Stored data
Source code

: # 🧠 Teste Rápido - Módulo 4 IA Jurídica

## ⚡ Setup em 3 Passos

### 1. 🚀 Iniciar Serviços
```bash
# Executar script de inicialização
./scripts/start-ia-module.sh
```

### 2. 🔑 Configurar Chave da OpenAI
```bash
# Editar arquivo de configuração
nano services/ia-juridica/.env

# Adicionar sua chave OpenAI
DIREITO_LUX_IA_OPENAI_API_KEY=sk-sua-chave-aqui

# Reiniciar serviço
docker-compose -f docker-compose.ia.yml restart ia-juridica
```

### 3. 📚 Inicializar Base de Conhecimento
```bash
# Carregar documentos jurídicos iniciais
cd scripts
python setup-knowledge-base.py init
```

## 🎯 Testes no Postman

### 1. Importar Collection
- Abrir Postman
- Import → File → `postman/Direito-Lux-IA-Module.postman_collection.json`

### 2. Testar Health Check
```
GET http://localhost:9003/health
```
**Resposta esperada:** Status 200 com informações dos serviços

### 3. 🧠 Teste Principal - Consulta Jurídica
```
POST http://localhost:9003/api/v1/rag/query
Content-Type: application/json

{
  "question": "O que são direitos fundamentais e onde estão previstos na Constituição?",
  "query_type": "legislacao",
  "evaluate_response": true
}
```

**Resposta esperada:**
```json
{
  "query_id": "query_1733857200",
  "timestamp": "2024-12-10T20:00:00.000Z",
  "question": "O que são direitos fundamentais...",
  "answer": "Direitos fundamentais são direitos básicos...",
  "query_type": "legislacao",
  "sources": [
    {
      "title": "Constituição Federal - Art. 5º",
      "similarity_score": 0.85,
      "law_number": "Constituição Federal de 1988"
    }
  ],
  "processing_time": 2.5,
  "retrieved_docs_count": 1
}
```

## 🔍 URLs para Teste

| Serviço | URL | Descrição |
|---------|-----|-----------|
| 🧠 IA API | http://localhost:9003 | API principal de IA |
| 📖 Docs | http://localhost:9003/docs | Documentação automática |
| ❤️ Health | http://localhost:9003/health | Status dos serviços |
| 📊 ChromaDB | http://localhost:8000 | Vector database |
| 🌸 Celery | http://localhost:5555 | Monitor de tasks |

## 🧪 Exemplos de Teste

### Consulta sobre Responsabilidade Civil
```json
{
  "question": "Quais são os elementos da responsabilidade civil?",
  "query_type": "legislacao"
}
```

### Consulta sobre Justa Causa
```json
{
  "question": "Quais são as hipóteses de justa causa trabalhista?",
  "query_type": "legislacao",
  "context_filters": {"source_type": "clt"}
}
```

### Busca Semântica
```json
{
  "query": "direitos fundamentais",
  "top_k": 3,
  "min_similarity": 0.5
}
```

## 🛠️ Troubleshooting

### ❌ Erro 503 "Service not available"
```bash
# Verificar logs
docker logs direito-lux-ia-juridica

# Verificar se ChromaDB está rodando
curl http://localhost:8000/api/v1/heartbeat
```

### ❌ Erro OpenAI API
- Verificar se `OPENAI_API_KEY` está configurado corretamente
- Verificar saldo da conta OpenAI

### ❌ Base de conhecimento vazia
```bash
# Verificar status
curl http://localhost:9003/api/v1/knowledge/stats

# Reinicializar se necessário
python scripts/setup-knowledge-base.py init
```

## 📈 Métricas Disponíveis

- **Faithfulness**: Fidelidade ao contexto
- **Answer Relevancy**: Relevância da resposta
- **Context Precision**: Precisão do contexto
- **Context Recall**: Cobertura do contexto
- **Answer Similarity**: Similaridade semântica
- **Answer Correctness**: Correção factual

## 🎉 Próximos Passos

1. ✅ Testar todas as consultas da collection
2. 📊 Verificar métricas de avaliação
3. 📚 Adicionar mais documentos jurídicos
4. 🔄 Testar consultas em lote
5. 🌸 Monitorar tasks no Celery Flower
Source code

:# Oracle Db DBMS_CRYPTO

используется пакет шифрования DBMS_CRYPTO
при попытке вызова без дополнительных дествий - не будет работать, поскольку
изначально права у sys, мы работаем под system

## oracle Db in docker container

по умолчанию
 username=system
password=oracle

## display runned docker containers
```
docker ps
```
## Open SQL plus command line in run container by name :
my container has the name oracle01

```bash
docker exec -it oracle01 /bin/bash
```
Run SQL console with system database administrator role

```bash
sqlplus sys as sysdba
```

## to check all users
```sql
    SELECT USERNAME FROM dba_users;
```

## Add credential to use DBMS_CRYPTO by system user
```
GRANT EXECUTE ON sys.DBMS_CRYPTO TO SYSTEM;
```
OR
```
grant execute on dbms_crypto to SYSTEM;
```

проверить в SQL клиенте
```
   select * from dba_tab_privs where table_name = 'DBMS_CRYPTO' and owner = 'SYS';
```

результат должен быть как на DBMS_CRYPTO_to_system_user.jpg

Required action: Among the lines of the data above, count those holding "docker" and state only the number.

Solution below: 6